Sam felt the blow as keenly as if Dean had punched him. He recoiled a bit, gritting his teeth. “And so what, huh? Yeah, I know there are ghosts. I know there are monsters. This isn’t gonna stop me from living my life.”
Dean spun around to face Sam. “And you feel nothing? No responsibility for-”
“Are we responsible for everything? You know there are human monsters too, right? You know there are natural catastrophes. You know people are dying from hunger-”
‘What’s your point?”
“Do you feel responsible for them too? What’re you doing to help them?”
“That’s not the same thing!”
“How is that not-”
“Because everyone knows about the stuff you mentioned. Not everyone knows about the things we know.”
Sam clapped his mouth shut, his chest heaving with leftover anger, uncertain how to answer that. “Okay,” he said, combing a hand through his hair and working on getting his breathing under control. “Okay. You win. I’m a selfish bastard.”
“Damn it, Sam.” Dean seemed to deflate, his shoulders sagging like under a sudden weight, and he swiped a hand over his mouth. “That’s not what I meant.”
The fuck did you mean, then? Sam took a deep breath in, feeling oddly shaky and exhausted. “Are you going to call Mom or not? Or maybe I should do it. If the thing that killed Dad really is around…”
Dean gave him a hard look, then shook his head with a rueful chuckle. “Jesus.
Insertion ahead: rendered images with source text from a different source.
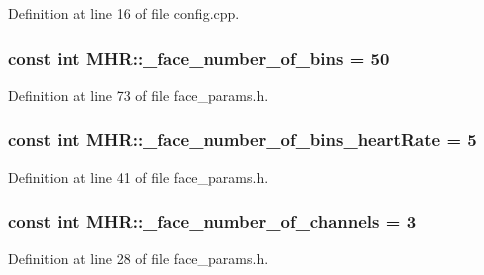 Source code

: Definition at line 16 of file config.\+cpp.

\hypertarget{namespace_m_h_r_a2c4c769eba572cf1388059c68e02804a}{
\subsubsection[{\+\_\+face\+\_\+number\+\_\+of\+\_\+bins}]{\setlength{\rightskip}{0pt plus 5cm}const int M\+H\+R\+::\+\_\+face\+\_\+number\+\_\+of\+\_\+bins = 50}}\label{namespace_m_h_r_a2c4c769eba572cf1388059c68e02804a}


Definition at line 73 of file face\+\_\+params.\+h.

\hypertarget{namespace_m_h_r_abfcdcdfbf5694a70c871df5484e30321}{
\subsubsection[{\+\_\+face\+\_\+number\+\_\+of\+\_\+bins\+\_\+heart\+Rate}]{\setlength{\rightskip}{0pt plus 5cm}const int M\+H\+R\+::\+\_\+face\+\_\+number\+\_\+of\+\_\+bins\+\_\+heart\+Rate = 5}}\label{namespace_m_h_r_abfcdcdfbf5694a70c871df5484e30321}


Definition at line 41 of file face\+\_\+params.\+h.

\hypertarget{namespace_m_h_r_a1af8c23e0ffae759111c964d2369a13b}{
\subsubsection[{\+\_\+face\+\_\+number\+\_\+of\+\_\+channels}]{\setlength{\rightskip}{0pt plus 5cm}const int M\+H\+R\+::\+\_\+face\+\_\+number\+\_\+of\+\_\+channels = 3}}\label{namespace_m_h_r_a1af8c23e0ffae759111c964d2369a13b}


Definition at line 28 of file face\+\_\+params.\+h.

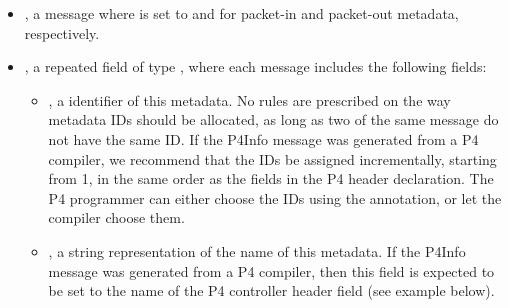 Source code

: \documentclass[11pt]{article}
\begin{document}
{%
\begin{itemize}%

\item{}
, a  message where  is set to 
and  for packet-in and packet-out metadata, respectively.%

\item{}
, a repeated field of type , where each  message
includes the following fields:%

\begin{itemize}[noitemsep,topsep=\mdcompacttopsep]%

\item{}, a  identifier of this metadata. No rules are prescribed on
the way metadata IDs should be allocated, as long as two  of the
same  message do not have the same ID. If the
P4Info message was generated from a P4 compiler, we recommend that the IDs
be assigned incrementally, starting from 1, in the same order as the
fields in the P4 header declaration. The P4 programmer can either choose
the IDs using the  annotation, or let the compiler choose them.%

\item{}, a string representation of the name of this metadata. If the
P4Info message was generated from a P4 compiler, then this field is
expected to be set to the name of the P4 controller header field (see
example below).%


\end{itemize}
\end{itemize}}
\end{document}
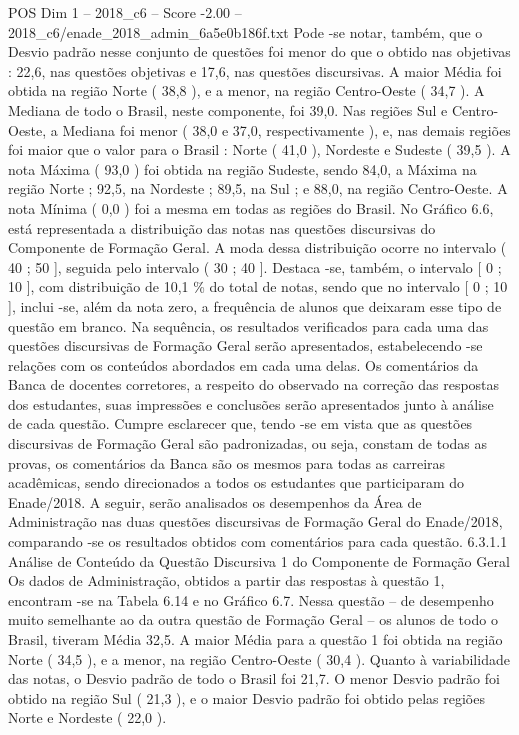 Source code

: \begin{textsample}{POS Dim 1 – 2018\_c6 – Score -2.00 – 2018\_c6/enade\_2018\_admin\_6a5e0b186f.txt}
Pode -se notar, também, que o Desvio padrão nesse conjunto de questões foi menor do que o obtido nas objetivas : 22,6, nas questões objetivas e 17,6, nas questões discursivas.
A maior Média foi obtida na região Norte ( 38,8 ), e a menor, na região Centro-Oeste ( 34,7 ).
A Mediana de todo o Brasil, neste componente, foi 39,0.
Nas regiões Sul e Centro-Oeste, a Mediana foi menor ( 38,0 e 37,0, respectivamente ), e, nas demais regiões foi maior que o valor para o Brasil : Norte ( 41,0 ), Nordeste e Sudeste ( 39,5 ).
A nota Máxima ( 93,0 ) foi obtida na região Sudeste, sendo 84,0, a Máxima na região Norte ; 92,5, na Nordeste ; 89,5, na Sul ; e 88,0, na região Centro-Oeste.
A nota Mínima ( 0,0 ) foi a mesma em todas as regiões do Brasil.
No Gráfico 6.6, está representada a distribuição das notas nas questões discursivas do Componente de Formação Geral.
A moda dessa distribuição ocorre no intervalo ( 40 ; 50 ], seguida pelo intervalo ( 30 ; 40 ].
Destaca -se, também, o intervalo [ 0 ; 10 ], com distribuição de 10,1 \% do total de notas, sendo que no intervalo [ 0 ; 10 ], inclui -se, além da nota zero, a frequência de alunos que deixaram esse tipo de questão em branco.
Na sequência, os resultados verificados para cada uma das questões discursivas de Formação Geral serão apresentados, estabelecendo -se relações com os conteúdos abordados em cada uma delas.
Os comentários da Banca de docentes corretores, a respeito do observado na correção das respostas dos estudantes, suas impressões e conclusões serão apresentados junto à análise de cada questão.
Cumpre esclarecer que, tendo -se em vista que as questões discursivas de Formação Geral são padronizadas, ou seja, constam de todas as provas, os comentários da Banca são os mesmos para todas as carreiras acadêmicas, sendo direcionados a todos os estudantes que participaram do Enade/2018.
A seguir, serão analisados os desempenhos da Área de Administração nas duas questões discursivas de Formação Geral do Enade/2018, comparando -se os resultados obtidos com comentários para cada questão. 6.3.1.1 Análise de Conteúdo da Questão Discursiva 1 do Componente de Formação Geral Os dados de Administração, obtidos a partir das respostas à questão 1, encontram -se na Tabela 6.14 e no Gráfico 6.7.
Nessa questão – de desempenho muito semelhante ao da outra questão de Formação Geral – os alunos de todo o Brasil, tiveram Média 32,5.
A maior Média para a questão 1 foi obtida na região Norte ( 34,5 ), e a menor, na região Centro-Oeste ( 30,4 ).
Quanto à variabilidade das notas, o Desvio padrão de todo o Brasil foi 21,7.
O menor Desvio padrão foi obtido na região Sul ( 21,3 ), e o maior Desvio padrão foi obtido pelas regiões Norte e Nordeste ( 22,0 ).

\end{textsample}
You’re like a fucking bloodhound, are you?” His eyes drifted away. “I was ready to call the whole thing a bust, at least when it comes to the yellow-eyed man, but now with what this Ansem guy said… Okay.”
“Okay?”
Dean shrugged, looking at the tips of his boots. “I’m not calling Mom. But you do whatever you want.” His sentence was barely finished and he was already walking to his car. He stopped with his hand in his pocket, fumbling for his key. “Need a ride back?”
Sam shook his head and hair flopped in his eyes. “Nah, I’m good. I’ll take the bus.” He realized he wasn’t even sure when the next scheduled bus was. “Or I’ll walk. It’s fine.”
“You sure?”
Sam waved for him to go, plastering a reassuring smile on his face. Dean scrunched his face doubtfully, but eventually he shrugged and got into his car. The Impala left with a deep rumble, tailed by a cloud of smoke all the way.